August 2, 2019, Vancouver, British Columbia – Crystal Lake Mining Corporation (TSXV: CLM OTC: SIOCF FSE: SOG-FF) (“Crystal Lake” or the “Company”) is pleased to report that a first-ever diamond drilling program has commenced at Burgundy Ridge on the western side of the Company’s 550 sq. km Newmont Lake Project in Northwest B.C.’s Eskay Camp.
The first drill hole is a 200-meter step-out to the north of four shallow RC (reverse circulation) drill holes completed last October. A total of 550 meters of RC drilling confirmed that widespread copper-gold-silver-rich surface mineralization at Burgundy Ridge, exposed by a rapidly receding glacier, extends to depth.
Significantly, preliminary data from an induced polarization (IP) survey completed earlier this month shows a chargeable feature at depth, indicative of sulphides, within the footprint of Phase 1 drilling. Well-defined targets are strongly supported by geophysics, geochemistry and hyperspectral geology. Drilling is being carried out by Swiftsure Diamond Drilling Ltd. with one rig.
Richard Savage, Crystal Lake President and CEO, commented: “After months of preparation, geologists are thrilled at the prospect of immediately building on last year’s initial discovery at Burgundy Ridge through RC drilling. The geology is highly compelling and field work in recent weeks has greatly expanded the overall target area at and around Burgundy Ridge.”
CLM Closes Separate Private Placements Totaling $1.29 Million
Crystal Lake has closed two private placements with strategic investors totaling $1,293,042. In the first private placement for gross proceeds of $1,003,042, the Company issued 2,865,834 units at 35 cents per unit with each unit consisting of one common share in the capital of the company and one-half of a share purchase warrant. Each full warrant entitles the holder to purchase one common share of the Company for a period of 24 months from the closing of the offering at an exercise price of 50 cents per share.
In the second private placement for gross proceeds of $290,000, Crystal Lake issued 725,000 flow-through units at 40 cents per unit with each unit consisting of one common share of the Company and one-half of a share purchase warrant. Each full warrant entitles the holder to purchase one common share of the Company for a period of 24 months from the closing of the offering at an exercise price of 60 cents per share.
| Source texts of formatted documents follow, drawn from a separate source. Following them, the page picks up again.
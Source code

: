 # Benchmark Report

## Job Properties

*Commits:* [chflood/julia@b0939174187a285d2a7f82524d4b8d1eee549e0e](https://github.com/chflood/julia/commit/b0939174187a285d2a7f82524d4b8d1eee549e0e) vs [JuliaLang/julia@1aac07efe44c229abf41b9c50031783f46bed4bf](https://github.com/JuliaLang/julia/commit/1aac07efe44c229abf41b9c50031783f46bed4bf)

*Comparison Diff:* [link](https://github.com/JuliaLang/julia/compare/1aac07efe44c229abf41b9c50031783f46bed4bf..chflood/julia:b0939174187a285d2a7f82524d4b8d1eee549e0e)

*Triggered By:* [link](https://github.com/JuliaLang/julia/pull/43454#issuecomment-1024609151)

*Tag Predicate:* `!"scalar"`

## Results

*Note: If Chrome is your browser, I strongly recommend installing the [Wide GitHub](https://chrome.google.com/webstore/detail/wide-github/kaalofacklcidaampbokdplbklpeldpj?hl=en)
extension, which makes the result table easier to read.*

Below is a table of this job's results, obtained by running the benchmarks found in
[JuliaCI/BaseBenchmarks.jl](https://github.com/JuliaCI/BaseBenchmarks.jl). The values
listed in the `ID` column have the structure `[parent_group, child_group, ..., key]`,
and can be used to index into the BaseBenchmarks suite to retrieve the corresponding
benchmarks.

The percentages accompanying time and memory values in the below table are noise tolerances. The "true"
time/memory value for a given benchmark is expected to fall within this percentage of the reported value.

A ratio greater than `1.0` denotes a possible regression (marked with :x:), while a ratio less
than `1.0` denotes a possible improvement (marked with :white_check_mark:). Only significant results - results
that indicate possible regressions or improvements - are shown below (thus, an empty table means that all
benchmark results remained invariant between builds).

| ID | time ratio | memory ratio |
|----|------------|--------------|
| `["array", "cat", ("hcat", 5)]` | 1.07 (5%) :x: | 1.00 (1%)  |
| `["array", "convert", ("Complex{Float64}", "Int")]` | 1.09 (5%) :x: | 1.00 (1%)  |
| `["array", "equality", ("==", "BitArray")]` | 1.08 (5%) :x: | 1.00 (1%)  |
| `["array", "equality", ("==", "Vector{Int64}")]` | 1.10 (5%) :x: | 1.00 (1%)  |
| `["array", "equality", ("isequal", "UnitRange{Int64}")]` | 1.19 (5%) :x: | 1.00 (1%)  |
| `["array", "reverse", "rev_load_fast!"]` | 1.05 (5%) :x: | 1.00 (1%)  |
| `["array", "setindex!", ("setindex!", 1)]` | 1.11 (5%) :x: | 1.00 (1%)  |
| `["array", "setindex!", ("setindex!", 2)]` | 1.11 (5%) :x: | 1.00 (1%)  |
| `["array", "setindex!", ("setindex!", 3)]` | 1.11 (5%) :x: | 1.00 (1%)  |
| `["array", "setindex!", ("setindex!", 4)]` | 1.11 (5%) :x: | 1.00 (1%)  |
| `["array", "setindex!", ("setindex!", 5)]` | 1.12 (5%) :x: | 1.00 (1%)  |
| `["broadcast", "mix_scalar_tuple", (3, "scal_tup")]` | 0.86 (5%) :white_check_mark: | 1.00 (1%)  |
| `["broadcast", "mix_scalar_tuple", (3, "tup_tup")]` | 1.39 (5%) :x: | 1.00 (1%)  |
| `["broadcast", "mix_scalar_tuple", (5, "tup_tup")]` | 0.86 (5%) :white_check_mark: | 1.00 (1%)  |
The private placements are subject to the approval of the TSXV. No finders’ fees are payable and the securities issued are subject to a four-month hold period from the closing date.
Proceeds from the flow-through portion will be used for the Company’s 2019 exploration program at the Newmont Lake Project while proceeds from the hard dollar financing are intended for general working capital purposes.
The technical information in this news release has been reviewed and approved by Maurizio Napoli, professional geoscientist, VP Exploration for Crystal Lake Mining, and a qualified person responsible for the scientific and technical information contained herein under National Instrument 43-101 standards.
On Behalf of the Board of Directors,
CRYSTAL LAKE MINING CORP.
President & CEO
For further information please contact:
Tel: +1 (604) 261-4466
Toll Free: +1 (877) 261-4466
Momentum Public Relations
Tel: +1 (514) 815-7473
This news release may contain certain “forward looking statements”. Forward-looking statements involve known and unknown risks, uncertainties, assumptions and other factors that may cause the actual results, performance or achievements of the Company to be materially different from any future results, performance or achievements expressed or implied by the forward-looking statements. Any forward-looking statement speaks only as of the date of this news release and, except as may be required by applicable securities laws, the Company disclaims any intent or obligation to update any forward-looking statement, whether as a result of new information, future events or results or otherwise. Neither TSX Venture Exchange nor its Regulation Services Provider (as that term is defined in the policies of the TSX Venture Exchange) accepts responsibility for the adequacy or accuracy of this release.